WHAT YOU WILL DO
Using the exact wording, repeat every line of the material.

=== EXTRACTED ENTRIES ===

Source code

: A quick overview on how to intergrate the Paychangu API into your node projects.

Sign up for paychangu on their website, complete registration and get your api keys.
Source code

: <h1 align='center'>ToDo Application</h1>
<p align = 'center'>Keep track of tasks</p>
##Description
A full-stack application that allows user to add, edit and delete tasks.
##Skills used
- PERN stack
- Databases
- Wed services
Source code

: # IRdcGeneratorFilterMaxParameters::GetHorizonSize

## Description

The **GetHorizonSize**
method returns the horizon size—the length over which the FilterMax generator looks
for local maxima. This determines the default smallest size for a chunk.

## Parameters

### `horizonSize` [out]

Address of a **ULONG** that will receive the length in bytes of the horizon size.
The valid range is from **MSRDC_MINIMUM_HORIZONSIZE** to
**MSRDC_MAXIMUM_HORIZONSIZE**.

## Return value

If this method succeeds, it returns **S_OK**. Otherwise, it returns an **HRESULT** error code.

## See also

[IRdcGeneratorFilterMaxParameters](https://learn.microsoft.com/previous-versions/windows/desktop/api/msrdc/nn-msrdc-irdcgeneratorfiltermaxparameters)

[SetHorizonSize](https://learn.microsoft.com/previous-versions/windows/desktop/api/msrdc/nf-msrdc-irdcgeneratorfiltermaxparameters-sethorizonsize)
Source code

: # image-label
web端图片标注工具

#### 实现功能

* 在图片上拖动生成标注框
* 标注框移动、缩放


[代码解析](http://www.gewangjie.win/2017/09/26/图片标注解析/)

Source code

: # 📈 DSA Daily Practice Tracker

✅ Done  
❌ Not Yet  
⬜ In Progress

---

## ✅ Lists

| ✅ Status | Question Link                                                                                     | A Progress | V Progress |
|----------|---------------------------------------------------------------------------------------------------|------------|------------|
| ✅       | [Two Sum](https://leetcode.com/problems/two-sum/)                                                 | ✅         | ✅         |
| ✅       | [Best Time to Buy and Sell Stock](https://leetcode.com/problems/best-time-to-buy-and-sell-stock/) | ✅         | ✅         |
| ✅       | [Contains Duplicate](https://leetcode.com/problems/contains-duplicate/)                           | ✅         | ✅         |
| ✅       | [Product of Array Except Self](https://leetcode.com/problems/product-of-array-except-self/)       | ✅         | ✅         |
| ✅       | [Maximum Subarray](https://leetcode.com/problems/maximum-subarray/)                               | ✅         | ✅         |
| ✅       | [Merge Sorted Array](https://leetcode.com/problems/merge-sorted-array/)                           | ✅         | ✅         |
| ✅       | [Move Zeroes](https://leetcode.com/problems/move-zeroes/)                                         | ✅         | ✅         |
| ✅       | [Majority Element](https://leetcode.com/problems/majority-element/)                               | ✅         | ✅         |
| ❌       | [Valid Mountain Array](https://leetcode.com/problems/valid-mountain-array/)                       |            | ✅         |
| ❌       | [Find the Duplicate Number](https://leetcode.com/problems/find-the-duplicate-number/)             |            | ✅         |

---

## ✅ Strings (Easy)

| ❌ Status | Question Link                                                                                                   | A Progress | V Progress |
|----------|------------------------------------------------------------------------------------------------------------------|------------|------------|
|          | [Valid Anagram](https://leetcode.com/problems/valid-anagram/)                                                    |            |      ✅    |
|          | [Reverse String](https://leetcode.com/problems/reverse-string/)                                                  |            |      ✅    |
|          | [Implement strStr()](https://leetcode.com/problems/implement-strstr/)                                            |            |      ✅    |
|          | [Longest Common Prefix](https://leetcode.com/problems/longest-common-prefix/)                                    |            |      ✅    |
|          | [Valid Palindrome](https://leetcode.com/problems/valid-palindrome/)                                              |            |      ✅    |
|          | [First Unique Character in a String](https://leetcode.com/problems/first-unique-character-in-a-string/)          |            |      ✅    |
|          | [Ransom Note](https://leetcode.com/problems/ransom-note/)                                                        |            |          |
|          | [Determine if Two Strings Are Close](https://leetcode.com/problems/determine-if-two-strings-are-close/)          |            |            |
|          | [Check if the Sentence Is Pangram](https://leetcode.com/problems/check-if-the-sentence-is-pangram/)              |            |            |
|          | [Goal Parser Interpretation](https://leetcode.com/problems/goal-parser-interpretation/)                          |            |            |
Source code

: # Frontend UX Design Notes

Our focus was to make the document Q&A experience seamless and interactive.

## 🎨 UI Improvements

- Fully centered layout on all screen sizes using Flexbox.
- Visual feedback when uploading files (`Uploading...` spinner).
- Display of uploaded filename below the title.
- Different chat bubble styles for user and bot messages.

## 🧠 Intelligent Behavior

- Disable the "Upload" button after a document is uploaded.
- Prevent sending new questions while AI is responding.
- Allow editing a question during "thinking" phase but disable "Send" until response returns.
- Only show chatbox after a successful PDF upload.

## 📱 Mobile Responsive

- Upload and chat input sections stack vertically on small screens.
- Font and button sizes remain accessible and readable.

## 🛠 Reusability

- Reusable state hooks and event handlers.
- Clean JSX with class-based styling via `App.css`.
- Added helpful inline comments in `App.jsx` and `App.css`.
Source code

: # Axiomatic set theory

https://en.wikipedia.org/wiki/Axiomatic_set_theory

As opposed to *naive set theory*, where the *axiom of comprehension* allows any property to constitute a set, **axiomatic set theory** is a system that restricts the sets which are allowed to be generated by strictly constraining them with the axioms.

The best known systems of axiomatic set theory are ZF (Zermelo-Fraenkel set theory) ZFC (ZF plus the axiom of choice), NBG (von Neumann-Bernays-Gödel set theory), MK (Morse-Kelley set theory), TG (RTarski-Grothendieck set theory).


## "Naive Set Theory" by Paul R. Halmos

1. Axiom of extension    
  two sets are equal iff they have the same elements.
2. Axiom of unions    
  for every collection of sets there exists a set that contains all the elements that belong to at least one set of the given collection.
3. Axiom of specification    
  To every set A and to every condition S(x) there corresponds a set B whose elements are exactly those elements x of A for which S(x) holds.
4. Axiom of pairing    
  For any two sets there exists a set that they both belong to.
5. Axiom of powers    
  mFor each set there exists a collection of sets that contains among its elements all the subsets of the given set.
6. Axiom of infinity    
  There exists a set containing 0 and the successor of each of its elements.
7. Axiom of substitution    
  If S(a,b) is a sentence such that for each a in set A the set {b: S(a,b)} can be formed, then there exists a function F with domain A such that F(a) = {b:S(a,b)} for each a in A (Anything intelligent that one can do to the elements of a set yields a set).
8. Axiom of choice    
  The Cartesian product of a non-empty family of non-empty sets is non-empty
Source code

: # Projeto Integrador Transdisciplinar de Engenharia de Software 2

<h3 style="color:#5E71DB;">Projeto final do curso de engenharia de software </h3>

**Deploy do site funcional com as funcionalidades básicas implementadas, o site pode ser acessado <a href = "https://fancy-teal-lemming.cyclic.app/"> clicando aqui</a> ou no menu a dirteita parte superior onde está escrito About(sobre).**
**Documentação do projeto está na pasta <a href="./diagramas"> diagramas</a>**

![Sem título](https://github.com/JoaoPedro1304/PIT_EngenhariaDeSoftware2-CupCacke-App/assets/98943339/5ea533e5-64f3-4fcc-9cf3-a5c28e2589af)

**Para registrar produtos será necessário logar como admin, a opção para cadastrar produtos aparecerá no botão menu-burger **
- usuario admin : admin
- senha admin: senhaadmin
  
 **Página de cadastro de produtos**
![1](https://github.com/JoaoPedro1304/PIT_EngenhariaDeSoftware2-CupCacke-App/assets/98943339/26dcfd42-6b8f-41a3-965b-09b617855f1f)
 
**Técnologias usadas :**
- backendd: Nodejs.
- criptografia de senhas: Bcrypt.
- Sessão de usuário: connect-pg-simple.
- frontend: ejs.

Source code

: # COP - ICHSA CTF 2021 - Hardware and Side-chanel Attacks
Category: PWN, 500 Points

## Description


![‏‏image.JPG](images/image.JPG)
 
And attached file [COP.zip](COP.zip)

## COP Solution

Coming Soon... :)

===

OUTPUT BELOW
Source code

: A quick overview on how to intergrate the Paychangu API into your node projects.

Sign up for paychangu on their website, complete registration and get your api keys.
Source code

: <h1 align='center'>ToDo Application</h1>
<p align = 'center'>Keep track of tasks</p>
##Description
A full-stack application that allows user to add, edit and delete tasks.
##Skills used
- PERN stack
- Databases
- Wed services
Source code

: # IRdcGeneratorFilterMaxParameters::GetHorizonSize

## Description

The **GetHorizonSize**
method returns the horizon size—the length over which the FilterMax generator looks
for local maxima. This determines the default smallest size for a chunk.

## Parameters

### `horizonSize` [out]

Address of a **ULONG** that will receive the length in bytes of the horizon size.
The valid range is from **MSRDC_MINIMUM_HORIZONSIZE** to
**MSRDC_MAXIMUM_HORIZONSIZE**.

## Return value

If this method succeeds, it returns **S_OK**. Otherwise, it returns an **HRESULT** error code.

## See also

[IRdcGeneratorFilterMaxParameters](https://learn.microsoft.com/previous-versions/windows/desktop/api/msrdc/nn-msrdc-irdcgeneratorfiltermaxparameters)

[SetHorizonSize](https://learn.microsoft.com/previous-versions/windows/desktop/api/msrdc/nf-msrdc-irdcgeneratorfiltermaxparameters-sethorizonsize)
Source code

: # image-label
web端图片标注工具

#### 实现功能

* 在图片上拖动生成标注框
* 标注框移动、缩放


[代码解析](http://www.gewangjie.win/2017/09/26/图片标注解析/)

Source code

: # 📈 DSA Daily Practice Tracker

✅ Done  
❌ Not Yet  
⬜ In Progress

---

## ✅ Lists

| ✅ Status | Question Link                                                                                     | A Progress | V Progress |
|----------|---------------------------------------------------------------------------------------------------|------------|------------|
| ✅       | [Two Sum](https://leetcode.com/problems/two-sum/)                                                 | ✅         | ✅         |
| ✅       | [Best Time to Buy and Sell Stock](https://leetcode.com/problems/best-time-to-buy-and-sell-stock/) | ✅         | ✅         |
| ✅       | [Contains Duplicate](https://leetcode.com/problems/contains-duplicate/)                           | ✅         | ✅         |
| ✅       | [Product of Array Except Self](https://leetcode.com/problems/product-of-array-except-self/)       | ✅         | ✅         |
| ✅       | [Maximum Subarray](https://leetcode.com/problems/maximum-subarray/)                               | ✅         | ✅         |
| ✅       | [Merge Sorted Array](https://leetcode.com/problems/merge-sorted-array/)                           | ✅         | ✅         |
| ✅       | [Move Zeroes](https://leetcode.com/problems/move-zeroes/)                                         | ✅         | ✅         |
| ✅       | [Majority Element](https://leetcode.com/problems/majority-element/)                               | ✅         | ✅         |
| ❌       | [Valid Mountain Array](https://leetcode.com/problems/valid-mountain-array/)                       |            | ✅         |
| ❌       | [Find the Duplicate Number](https://leetcode.com/problems/find-the-duplicate-number/)             |            | ✅         |

---

## ✅ Strings (Easy)

| ❌ Status | Question Link                                                                                                   | A Progress | V Progress |
|----------|------------------------------------------------------------------------------------------------------------------|------------|------------|
|          | [Valid Anagram](https://leetcode.com/problems/valid-anagram/)                                                    |            |      ✅    |
|          | [Reverse String](https://leetcode.com/problems/reverse-string/)                                                  |            |      ✅    |
|          | [Implement strStr()](https://leetcode.com/problems/implement-strstr/)                                            |            |      ✅    |
|          | [Longest Common Prefix](https://leetcode.com/problems/longest-common-prefix/)                                    |            |      ✅    |
|          | [Valid Palindrome](https://leetcode.com/problems/valid-palindrome/)                                              |            |      ✅    |
|          | [First Unique Character in a String](https://leetcode.com/problems/first-unique-character-in-a-string/)          |            |      ✅    |
|          | [Ransom Note](https://leetcode.com/problems/ransom-note/)                                                        |            |          |
|          | [Determine if Two Strings Are Close](https://leetcode.com/problems/determine-if-two-strings-are-close/)          |            |            |
|          | [Check if the Sentence Is Pangram](https://leetcode.com/problems/check-if-the-sentence-is-pangram/)              |            |            |
|          | [Goal Parser Interpretation](https://leetcode.com/problems/goal-parser-interpretation/)                          |            |            |
Source code

: # Frontend UX Design Notes

Our focus was to make the document Q&A experience seamless and interactive.

## 🎨 UI Improvements

- Fully centered layout on all screen sizes using Flexbox.
- Visual feedback when uploading files (`Uploading...` spinner).
- Display of uploaded filename below the title.
- Different chat bubble styles for user and bot messages.

## 🧠 Intelligent Behavior

- Disable the "Upload" button after a document is uploaded.
- Prevent sending new questions while AI is responding.
- Allow editing a question during "thinking" phase but disable "Send" until response returns.
- Only show chatbox after a successful PDF upload.

## 📱 Mobile Responsive

- Upload and chat input sections stack vertically on small screens.
- Font and button sizes remain accessible and readable.

## 🛠 Reusability

- Reusable state hooks and event handlers.
- Clean JSX with class-based styling via `App.css`.
- Added helpful inline comments in `App.jsx` and `App.css`.
Source code

: # Axiomatic set theory

https://en.wikipedia.org/wiki/Axiomatic_set_theory

As opposed to *naive set theory*, where the *axiom of comprehension* allows any property to constitute a set, **axiomatic set theory** is a system that restricts the sets which are allowed to be generated by strictly constraining them with the axioms.

The best known systems of axiomatic set theory are ZF (Zermelo-Fraenkel set theory) ZFC (ZF plus the axiom of choice), NBG (von Neumann-Bernays-Gödel set theory), MK (Morse-Kelley set theory), TG (RTarski-Grothendieck set theory).


## "Naive Set Theory" by Paul R. Halmos

1. Axiom of extension    
  two sets are equal iff they have the same elements.
2. Axiom of unions    
  for every collection of sets there exists a set that contains all the elements that belong to at least one set of the given collection.
3. Axiom of specification    
  To every set A and to every condition S(x) there corresponds a set B whose elements are exactly those elements x of A for which S(x) holds.
4. Axiom of pairing    
  For any two sets there exists a set that they both belong to.
5. Axiom of powers    
  mFor each set there exists a collection of sets that contains among its elements all the subsets of the given set.
6. Axiom of infinity    
  There exists a set containing 0 and the successor of each of its elements.
7. Axiom of substitution    
  If S(a,b) is a sentence such that for each a in set A the set {b: S(a,b)} can be formed, then there exists a function F with domain A such that F(a) = {b:S(a,b)} for each a in A (Anything intelligent that one can do to the elements of a set yields a set).
8. Axiom of choice    
  The Cartesian product of a non-empty family of non-empty sets is non-empty
Source code

: # Projeto Integrador Transdisciplinar de Engenharia de Software 2

<h3 style="color:#5E71DB;">Projeto final do curso de engenharia de software </h3>

**Deploy do site funcional com as funcionalidades básicas implementadas, o site pode ser acessado <a href = "https://fancy-teal-lemming.cyclic.app/"> clicando aqui</a> ou no menu a dirteita parte superior onde está escrito About(sobre).**
**Documentação do projeto está na pasta <a href="./diagramas"> diagramas</a>**

![Sem título](https://github.com/JoaoPedro1304/PIT_EngenhariaDeSoftware2-CupCacke-App/assets/98943339/5ea533e5-64f3-4fcc-9cf3-a5c28e2589af)

**Para registrar produtos será necessário logar como admin, a opção para cadastrar produtos aparecerá no botão menu-burger **
- usuario admin : admin
- senha admin: senhaadmin
  
 **Página de cadastro de produtos**
![1](https://github.com/JoaoPedro1304/PIT_EngenhariaDeSoftware2-CupCacke-App/assets/98943339/26dcfd42-6b8f-41a3-965b-09b617855f1f)
 
**Técnologias usadas :**
- backendd: Nodejs.
- criptografia de senhas: Bcrypt.
- Sessão de usuário: connect-pg-simple.
- frontend: ejs.

Source code

: # COP - ICHSA CTF 2021 - Hardware and Side-chanel Attacks
Category: PWN, 500 Points

## Description


![‏‏image.JPG](images/image.JPG)
 
And attached file [COP.zip](COP.zip)

## COP Solution

Coming Soon... :)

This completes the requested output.